La cryogénisation, le clonage, le transfert de conscience dans un robot ou dans un ordinateur : voilà des techniques hypothétiques qui font rêver ceux qui n’acceptent pas leur propre mortalité et autres adeptes du transhumanisme. Qu’adviendrait-il de l’humanité si ces techniques pouvant faire de nous des êtres humains immortels et améliorés étaient rendues possibles dans un avenir rapproché ou pas ?

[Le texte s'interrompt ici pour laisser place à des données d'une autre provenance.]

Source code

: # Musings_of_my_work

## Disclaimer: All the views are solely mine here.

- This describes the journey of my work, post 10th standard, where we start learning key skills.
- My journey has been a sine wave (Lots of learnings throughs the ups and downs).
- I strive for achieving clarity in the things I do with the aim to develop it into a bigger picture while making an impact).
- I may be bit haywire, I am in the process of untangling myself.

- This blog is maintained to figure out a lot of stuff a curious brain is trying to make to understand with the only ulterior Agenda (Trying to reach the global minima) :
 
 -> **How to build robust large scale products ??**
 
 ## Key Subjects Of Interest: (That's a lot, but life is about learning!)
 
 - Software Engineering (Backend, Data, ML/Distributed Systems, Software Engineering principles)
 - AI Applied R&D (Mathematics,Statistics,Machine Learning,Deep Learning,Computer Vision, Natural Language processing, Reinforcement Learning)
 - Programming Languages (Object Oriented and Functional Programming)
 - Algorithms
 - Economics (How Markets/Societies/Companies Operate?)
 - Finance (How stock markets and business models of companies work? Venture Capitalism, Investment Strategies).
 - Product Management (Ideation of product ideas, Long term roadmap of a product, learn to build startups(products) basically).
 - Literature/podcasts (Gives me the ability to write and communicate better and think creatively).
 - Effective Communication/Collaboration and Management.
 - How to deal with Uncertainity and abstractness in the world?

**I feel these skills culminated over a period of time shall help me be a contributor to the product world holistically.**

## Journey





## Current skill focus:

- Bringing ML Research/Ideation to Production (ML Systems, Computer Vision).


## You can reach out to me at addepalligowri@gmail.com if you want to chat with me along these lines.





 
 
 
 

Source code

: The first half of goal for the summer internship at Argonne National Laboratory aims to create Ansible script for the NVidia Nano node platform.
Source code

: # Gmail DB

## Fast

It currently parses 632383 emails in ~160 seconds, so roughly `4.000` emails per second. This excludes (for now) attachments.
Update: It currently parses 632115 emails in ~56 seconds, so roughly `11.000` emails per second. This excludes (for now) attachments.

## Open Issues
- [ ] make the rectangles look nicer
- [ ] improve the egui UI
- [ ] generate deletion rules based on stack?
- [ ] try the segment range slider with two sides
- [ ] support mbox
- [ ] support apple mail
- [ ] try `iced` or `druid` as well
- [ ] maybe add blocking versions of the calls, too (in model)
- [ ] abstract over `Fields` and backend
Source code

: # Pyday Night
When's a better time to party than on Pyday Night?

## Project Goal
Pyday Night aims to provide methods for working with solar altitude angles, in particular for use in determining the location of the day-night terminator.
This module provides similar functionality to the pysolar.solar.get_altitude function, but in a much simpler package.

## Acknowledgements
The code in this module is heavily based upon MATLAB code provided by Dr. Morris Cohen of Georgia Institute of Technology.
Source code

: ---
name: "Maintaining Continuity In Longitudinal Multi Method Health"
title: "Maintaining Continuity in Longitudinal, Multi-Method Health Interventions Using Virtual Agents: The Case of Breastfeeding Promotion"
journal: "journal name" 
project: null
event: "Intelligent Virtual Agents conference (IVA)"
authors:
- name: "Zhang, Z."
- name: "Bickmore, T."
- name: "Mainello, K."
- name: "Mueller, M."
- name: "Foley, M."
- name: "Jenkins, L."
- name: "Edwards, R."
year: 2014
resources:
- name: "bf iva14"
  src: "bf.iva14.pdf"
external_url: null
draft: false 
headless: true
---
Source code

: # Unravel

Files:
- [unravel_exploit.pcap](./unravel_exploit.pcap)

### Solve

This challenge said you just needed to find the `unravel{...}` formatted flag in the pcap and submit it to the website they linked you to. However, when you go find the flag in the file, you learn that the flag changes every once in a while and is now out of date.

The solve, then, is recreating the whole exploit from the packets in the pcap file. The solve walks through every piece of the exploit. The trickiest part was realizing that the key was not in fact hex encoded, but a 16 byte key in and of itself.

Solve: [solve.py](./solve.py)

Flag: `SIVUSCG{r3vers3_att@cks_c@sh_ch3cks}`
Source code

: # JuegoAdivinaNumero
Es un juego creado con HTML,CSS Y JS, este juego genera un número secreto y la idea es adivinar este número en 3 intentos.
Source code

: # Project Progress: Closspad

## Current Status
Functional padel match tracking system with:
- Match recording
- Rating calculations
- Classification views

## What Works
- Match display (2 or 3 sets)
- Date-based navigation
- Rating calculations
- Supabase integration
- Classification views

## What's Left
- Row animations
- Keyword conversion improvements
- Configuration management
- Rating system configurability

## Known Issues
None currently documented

Il y a fort à parier que celles-ci ne seraient pas à la portée de tous les portefeuilles et que seuls les mieux nantis en bénéficieraient. En tout cas, c’est l’hypothèse de la série d’anticipation Carbone modifié (V.F. d’Altered Carbon), sur Netflix dès vendredi. Et avec toute la violence sanglante qui s’y déploie, la mort paraît plus séduisante que la vie éternelle.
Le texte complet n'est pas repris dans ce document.